McCain, Clinton and Obama on Trade: Digging Deeper

By Todd Tucker, Eyes on Trade. Posted March 11, 2008.


Corporate lobbyists, politicians, and ‘free market’ think tanks work hand-in-hand to lock in corporate privileges.

As long promised, we published a report today that Mary Bottari and I wrote that looks in detail at the Clinton, McCain and Obama plans on health care and climate issues. Our focus is on what changes need to be made to the WTO, NAFTA, and other trade pacts to allow for needed policy space in this area. Here's the press release for the report:

To Implement Domestic Campaign Policy Priorities on Health Care and Global Warming, Future Presidents Must Alter Existing U.S. Trade Commitments

New Public Citizen Report Identifies Changes to WTO, NAFTA Rules Needed to Facilitate Candidates' Proposals on Health and Climate

WASHINGTON, D.C. -- Public Citizen today identified changes needed to World Trade Organization (WTO) rules and the investment provisions of the North American Free Trade Agreement (NAFTA) to implement a dozen of the presidential candidates' key health and climate policy proposals.

The changes were detailed in a report, "Presidential Candidates' Key Proposals on Health Care and Climate Will Require WTO Modifications, Overreach of WTO Highlighted by Potential Conflicts with Candidates' Non-Trade Proposals," released today, available at http://www.citizen.org/documents/PresidentialWTOreport.pdf

"Growing public ire about our current trade and globalization policies' damage to Americans' economic prospects has played an enormously important role in this election, with most candidates committing to reform NAFTA," said Lori Wallach, director of Public Citizen's Global Trade Watch division. "But candidates and voters have little idea that some of the candidates' domestic policy priorities on health care and climate change could be limited by the overreach of so-called trade agreements like the World Trade Organization. The need for a comprehensive overhaul of the WTO could not be more urgent."

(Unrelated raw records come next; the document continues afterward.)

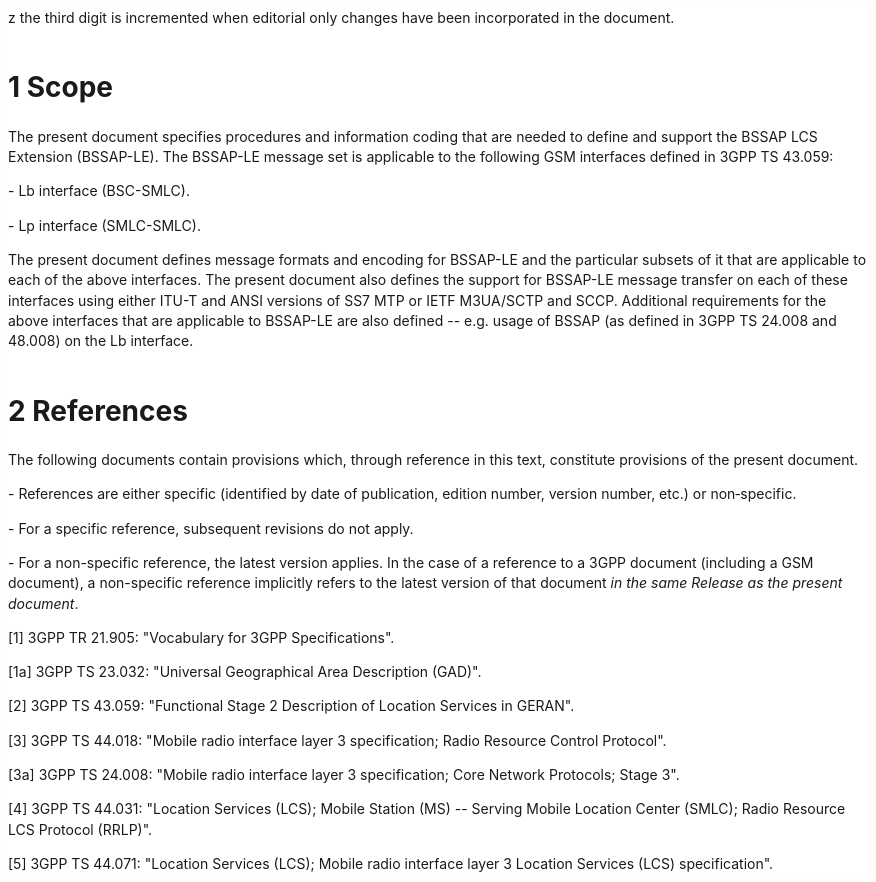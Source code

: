 z the third digit is incremented when editorial only changes have been
incorporated in the document.

1 Scope
=======

The present document specifies procedures and information coding that
are needed to define and support the BSSAP LCS Extension (BSSAP-LE). The
BSSAP-LE message set is applicable to the following GSM interfaces
defined in 3GPP TS 43.059:

\- Lb interface (BSC-SMLC).

\- Lp interface (SMLC-SMLC).

The present document defines message formats and encoding for BSSAP-LE
and the particular subsets of it that are applicable to each of the
above interfaces. The present document also defines the support for
BSSAP-LE message transfer on each of these interfaces using either ITU-T
and ANSI versions of SS7 MTP or IETF M3UA/SCTP and SCCP. Additional
requirements for the above interfaces that are applicable to BSSAP-LE
are also defined -- e.g. usage of BSSAP (as defined in 3GPP TS 24.008
and 48.008) on the Lb interface.

2 References
============

The following documents contain provisions which, through reference in
this text, constitute provisions of the present document.

\- References are either specific (identified by date of publication,
edition number, version number, etc.) or non‑specific.

\- For a specific reference, subsequent revisions do not apply.

\- For a non-specific reference, the latest version applies. In the case
of a reference to a 3GPP document (including a GSM document), a
non-specific reference implicitly refers to the latest version of that
document *in the same Release as the present document*.

\[1\] 3GPP TR 21.905: \"Vocabulary for 3GPP Specifications\".

\[1a\] 3GPP TS 23.032: \"Universal Geographical Area Description
(GAD)\".

\[2\] 3GPP TS 43.059: \"Functional Stage 2 Description of Location
Services in GERAN\".

\[3\] 3GPP TS 44.018: \"Mobile radio interface layer 3 specification;
Radio Resource Control Protocol\".

\[3a\] 3GPP TS 24.008: \"Mobile radio interface layer 3 specification;
Core Network Protocols; Stage 3\".

\[4\] 3GPP TS 44.031: \"Location Services (LCS); Mobile Station (MS) --
Serving Mobile Location Center (SMLC); Radio Resource LCS Protocol
(RRLP)\".

\[5\] 3GPP TS 44.071: \"Location Services (LCS); Mobile radio interface
layer 3 Location Services (LCS) specification\".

Although they have nothing to do with trade, key health care cost containment proposals on the creation of health insurance risk pooling mechanisms, reduction of pharmaceutical prices and electronic medical record-keeping, a proposal to expand coverage by requiring large employers to provide health insurance and a proposal to establish tax credits for small employers as an incentive to provide health insurance fall within WTO jurisdiction. In addition, proposals that address climate policy, such as increasing CAFE (Corporate Average Fuel Efficiency) standards, banning incandescent light bulbs, establishing new regulation of coal-fired electric plants and establishing national renewable portfolio standards (RPS), green procurement proposals and green industry subsidies come under the jurisdiction of existing U.S. WTO commitments.

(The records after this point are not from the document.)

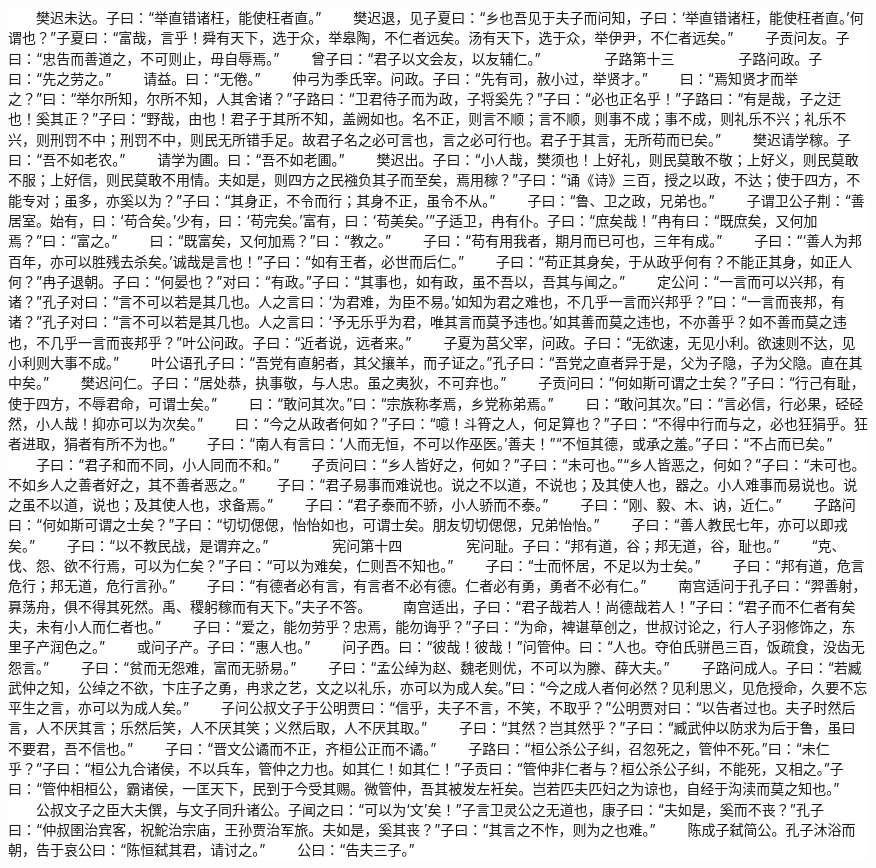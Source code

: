 　　樊迟未达。子曰：“举直错诸枉，能使枉者直。”
　　樊迟退，见子夏曰：“乡也吾见于夫子而问知，子曰：‘举直错诸枉，能使枉者直。’何谓也？”子夏曰：“富哉，言乎！舜有天下，选于众，举皋陶，不仁者远矣。汤有天下，选于众，举伊尹，不仁者远矣。”
　　子贡问友。子曰：“忠告而善道之，不可则止，毋自辱焉。”
　　曾子曰：“君子以文会友，以友辅仁。”
　　
　　子路第十三
　　
　　子路问政。子曰：“先之劳之。”
　　请益。曰：“无倦。”
　　仲弓为季氏宰。问政。子曰：“先有司，赦小过，举贤才。”
　　曰：“焉知贤才而举之？”曰：“举尔所知，尔所不知，人其舍诸？”子路曰：“卫君待子而为政，子将奚先？”子曰：“必也正名乎！”子路曰：“有是哉，子之迂也！奚其正？”子曰：“野哉，由也！君子于其所不知，盖阙如也。名不正，则言不顺；言不顺，则事不成；事不成，则礼乐不兴；礼乐不兴，则刑罚不中；刑罚不中，则民无所错手足。故君子名之必可言也，言之必可行也。君子于其言，无所苟而已矣。”
　　樊迟请学稼。子曰：“吾不如老农。”
　　请学为圃。曰：“吾不如老圃。”
　　樊迟出。子曰：“小人哉，樊须也！上好礼，则民莫敢不敬；上好义，则民莫敢不服；上好信，则民莫敢不用情。夫如是，则四方之民襁负其子而至矣，焉用稼？”子曰：“诵《诗》三百，授之以政，不达；使于四方，不能专对；虽多，亦奚以为？”子曰：“其身正，不令而行；其身不正，虽令不从。”
　　子曰：“鲁、卫之政，兄弟也。”
　　子谓卫公子荆：“善居室。始有，曰：‘苟合矣。’少有，曰：‘苟完矣。’富有，曰：‘苟美矣。’”子适卫，冉有仆。子曰：“庶矣哉！”冉有曰：“既庶矣，又何加焉？”曰：“富之。”
　　曰：“既富矣，又何加焉？”曰：“教之。”
　　子曰：“苟有用我者，期月而已可也，三年有成。”
　　子曰：“‘善人为邦百年，亦可以胜残去杀矣。’诚哉是言也！”子曰：“如有王者，必世而后仁。”
　　子曰：“苟正其身矣，于从政乎何有？不能正其身，如正人何？”冉子退朝。子曰：“何晏也？”对曰：“有政。”子曰：“其事也，如有政，虽不吾以，吾其与闻之。”
　　定公问：“一言而可以兴邦，有诸？”孔子对曰：“言不可以若是其几也。人之言曰：‘为君难，为臣不易。’如知为君之难也，不几乎一言而兴邦乎？”曰：“一言而丧邦，有诸？”孔子对曰：“言不可以若是其几也。人之言曰：‘予无乐乎为君，唯其言而莫予违也。’如其善而莫之违也，不亦善乎？如不善而莫之违也，不几乎一言而丧邦乎？”叶公问政。子曰：“近者说，远者来。”
　　子夏为莒父宰，问政。子曰：“无欲速，无见小利。欲速则不达，见小利则大事不成。”
　　叶公语孔子曰：“吾党有直躬者，其父攘羊，而子证之。”孔子曰：“吾党之直者异于是，父为子隐，子为父隐。直在其中矣。”
　　樊迟问仁。子曰：“居处恭，执事敬，与人忠。虽之夷狄，不可弃也。”
　　子贡问曰：“何如斯可谓之士矣？”子曰：“行己有耻，使于四方，不辱君命，可谓士矣。”
　　曰：“敢问其次。”曰：“宗族称孝焉，乡党称弟焉。”
　　曰：“敢问其次。”曰：“言必信，行必果，硁硁然，小人哉！抑亦可以为次矣。”
　　曰：“今之从政者何如？”子曰：“噫！斗筲之人，何足算也？”子曰：“不得中行而与之，必也狂狷乎。狂者进取，狷者有所不为也。”
　　子曰：“南人有言曰：‘人而无恒，不可以作巫医。’善夫！”“不恒其德，或承之羞。”子曰：“不占而已矣。”
　　子曰：“君子和而不同，小人同而不和。”
　　子贡问曰：“乡人皆好之，何如？”子曰：“未可也。”“乡人皆恶之，何如？”子曰：“未可也。不如乡人之善者好之，其不善者恶之。”
　　子曰：“君子易事而难说也。说之不以道，不说也；及其使人也，器之。小人难事而易说也。说之虽不以道，说也；及其使人也，求备焉。”
　　子曰：“君子泰而不骄，小人骄而不泰。”
　　子曰：“刚、毅、木、讷，近仁。”
　　子路问曰：“何如斯可谓之士矣？”子曰：“切切偲偲，怡怡如也，可谓士矣。朋友切切偲偲，兄弟怡怡。”
　　子曰：“善人教民七年，亦可以即戎矣。”
　　子曰：“以不教民战，是谓弃之。”
　　
　　宪问第十四
　　
　　宪问耻。子曰：“邦有道，谷；邦无道，谷，耻也。”
　　“克、伐、怨、欲不行焉，可以为仁矣？”子曰：“可以为难矣，仁则吾不知也。”
　　子曰：“士而怀居，不足以为士矣。”
　　子曰：“邦有道，危言危行；邦无道，危行言孙。”
　　子曰：“有德者必有言，有言者不必有德。仁者必有勇，勇者不必有仁。”
　　南宫适问于孔子曰：“羿善射，奡荡舟，俱不得其死然。禹、稷躬稼而有天下。”夫子不答。
　　南宫适出，子曰：“君子哉若人！尚德哉若人！”子曰：“君子而不仁者有矣夫，未有小人而仁者也。”
　　子曰：“爱之，能勿劳乎？忠焉，能勿诲乎？”子曰：“为命，裨谌草创之，世叔讨论之，行人子羽修饰之，东里子产润色之。”
　　或问子产。子曰：“惠人也。”
　　问子西。曰：“彼哉！彼哉！”问管仲。曰：“人也。夺伯氏骈邑三百，饭疏食，没齿无怨言。”
　　子曰：“贫而无怨难，富而无骄易。”
　　子曰：“孟公绰为赵、魏老则优，不可以为滕、薛大夫。”
　　子路问成人。子曰：“若臧武仲之知，公绰之不欲，卞庄子之勇，冉求之艺，文之以礼乐，亦可以为成人矣。”曰：“今之成人者何必然？见利思义，见危授命，久要不忘平生之言，亦可以为成人矣。”
　　子问公叔文子于公明贾曰：“信乎，夫子不言，不笑，不取乎？”公明贾对曰：“以告者过也。夫子时然后言，人不厌其言；乐然后笑，人不厌其笑；义然后取，人不厌其取。”
　　子曰：“其然？岂其然乎？”子曰：“臧武仲以防求为后于鲁，虽曰不要君，吾不信也。”
　　子曰：“晋文公谲而不正，齐桓公正而不谲。”
　　子路曰：“桓公杀公子纠，召忽死之，管仲不死。”曰：“未仁乎？”子曰：“桓公九合诸侯，不以兵车，管仲之力也。如其仁！如其仁！”子贡曰：“管仲非仁者与？桓公杀公子纠，不能死，又相之。”子曰：“管仲相桓公，霸诸侯，一匡天下，民到于今受其赐。微管仲，吾其被发左衽矣。岂若匹夫匹妇之为谅也，自经于沟渎而莫之知也。”
　　公叔文子之臣大夫僎，与文子同升诸公。子闻之曰：“可以为‘文’矣！”子言卫灵公之无道也，康子曰：“夫如是，奚而不丧？”孔子曰：“仲叔圉治宾客，祝鮀治宗庙，王孙贾治军旅。夫如是，奚其丧？”子曰：“其言之不怍，则为之也难。”
　　陈成子弑简公。孔子沐浴而朝，告于哀公曰：“陈恒弑其君，请讨之。”
　　公曰：“告夫三子。”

"Corporate lobbyists, previous U.S. presidents, and 'free market' think tanks worked hand-in-hand to lock in corporate privileges on health care, energy and other domestic policies and shield them from small 'd' democratic reforms of the kinds proposed by Clinton, McCain and Obama," said Todd Tucker, research director for Public Citizen's Global Trade Watch division and an author of the report. "Now is the moment presidential candidates must stand up for their important domestic platform priorities and commit to renegotiate the WTO and other flawed trade deals."

Moreover, the candidates haven't addressed the need to renegotiate other provisions in trade deals like the WTO, NAFTA and other NAFTA-style trade deals that severely limit future presidents' policy space to enact legislation on non-trade issues.

"Trying to work within the tiny policy space permitted by existing WTO rules would result in the challenges surrounding America's health care debacle and the global climate crisis being defined so narrowly as to ensure real redress is impossible," said Wallach. "The candidates must reject corporate calls for watering down their proposals and instead emphasize opening up the much-needed policy space to provide real solutions to pressing domestic concerns."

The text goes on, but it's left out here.